**Records provided**.

=====

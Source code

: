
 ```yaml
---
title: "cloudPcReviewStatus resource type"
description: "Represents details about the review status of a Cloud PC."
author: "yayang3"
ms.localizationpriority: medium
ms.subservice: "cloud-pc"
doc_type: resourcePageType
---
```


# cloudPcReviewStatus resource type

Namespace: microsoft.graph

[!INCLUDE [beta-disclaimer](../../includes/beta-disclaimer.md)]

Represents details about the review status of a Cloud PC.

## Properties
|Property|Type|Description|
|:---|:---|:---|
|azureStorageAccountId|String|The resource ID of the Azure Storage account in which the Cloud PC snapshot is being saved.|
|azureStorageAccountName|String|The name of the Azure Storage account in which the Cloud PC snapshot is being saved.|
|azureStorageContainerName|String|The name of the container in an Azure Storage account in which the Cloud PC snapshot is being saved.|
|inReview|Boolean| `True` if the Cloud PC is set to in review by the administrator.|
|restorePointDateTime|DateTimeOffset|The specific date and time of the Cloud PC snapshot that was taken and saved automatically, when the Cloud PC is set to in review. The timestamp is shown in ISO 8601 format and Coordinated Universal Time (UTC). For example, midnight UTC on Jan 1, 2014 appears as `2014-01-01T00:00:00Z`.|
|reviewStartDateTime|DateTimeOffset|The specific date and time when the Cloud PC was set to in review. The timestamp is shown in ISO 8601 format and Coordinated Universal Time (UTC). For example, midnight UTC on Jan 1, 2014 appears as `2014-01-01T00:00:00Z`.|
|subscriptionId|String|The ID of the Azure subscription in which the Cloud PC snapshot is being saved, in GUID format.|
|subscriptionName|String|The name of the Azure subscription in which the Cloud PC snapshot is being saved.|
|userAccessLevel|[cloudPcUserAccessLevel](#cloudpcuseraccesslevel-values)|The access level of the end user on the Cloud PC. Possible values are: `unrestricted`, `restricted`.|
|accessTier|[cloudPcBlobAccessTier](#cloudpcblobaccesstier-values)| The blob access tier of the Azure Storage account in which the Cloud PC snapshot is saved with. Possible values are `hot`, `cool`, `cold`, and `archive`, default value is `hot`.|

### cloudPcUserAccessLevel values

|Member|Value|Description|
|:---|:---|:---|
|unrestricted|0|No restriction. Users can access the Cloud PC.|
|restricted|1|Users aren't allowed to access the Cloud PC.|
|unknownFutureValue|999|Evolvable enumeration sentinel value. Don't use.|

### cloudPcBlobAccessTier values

=====

**About this task**.
Keep every word the same and copy out all of the entries.

**Exercise result**.
Source code

:
 ```yaml
---
title: "cloudPcReviewStatus resource type"
description: "Represents details about the review status of a Cloud PC."
author: "yayang3"
ms.localizationpriority: medium
ms.subservice: "cloud-pc"
doc_type: resourcePageType
---
```


# cloudPcReviewStatus resource type

Namespace: microsoft.graph

[!INCLUDE [beta-disclaimer](../../includes/beta-disclaimer.md)]

Represents details about the review status of a Cloud PC.

## Properties
|Property|Type|Description|
|:---|:---|:---|
|azureStorageAccountId|String|The resource ID of the Azure Storage account in which the Cloud PC snapshot is being saved.|
|azureStorageAccountName|String|The name of the Azure Storage account in which the Cloud PC snapshot is being saved.|
|azureStorageContainerName|String|The name of the container in an Azure Storage account in which the Cloud PC snapshot is being saved.|
|inReview|Boolean| `True` if the Cloud PC is set to in review by the administrator.|
|restorePointDateTime|DateTimeOffset|The specific date and time of the Cloud PC snapshot that was taken and saved automatically, when the Cloud PC is set to in review. The timestamp is shown in ISO 8601 format and Coordinated Universal Time (UTC). For example, midnight UTC on Jan 1, 2014 appears as `2014-01-01T00:00:00Z`.|
|reviewStartDateTime|DateTimeOffset|The specific date and time when the Cloud PC was set to in review. The timestamp is shown in ISO 8601 format and Coordinated Universal Time (UTC). For example, midnight UTC on Jan 1, 2014 appears as `2014-01-01T00:00:00Z`.|
|subscriptionId|String|The ID of the Azure subscription in which the Cloud PC snapshot is being saved, in GUID format.|
|subscriptionName|String|The name of the Azure subscription in which the Cloud PC snapshot is being saved.|
|userAccessLevel|[cloudPcUserAccessLevel](#cloudpcuseraccesslevel-values)|The access level of the end user on the Cloud PC. Possible values are: `unrestricted`, `restricted`.|
|accessTier|[cloudPcBlobAccessTier](#cloudpcblobaccesstier-values)| The blob access tier of the Azure Storage account in which the Cloud PC snapshot is saved with. Possible values are `hot`, `cool`, `cold`, and `archive`, default value is `hot`.|

### cloudPcUserAccessLevel values

|Member|Value|Description|
|:---|:---|:---|
|unrestricted|0|No restriction. Users can access the Cloud PC.|
|restricted|1|Users aren't allowed to access the Cloud PC.|
|unknownFutureValue|999|Evolvable enumeration sentinel value. Don't use.|

### cloudPcBlobAccessTier values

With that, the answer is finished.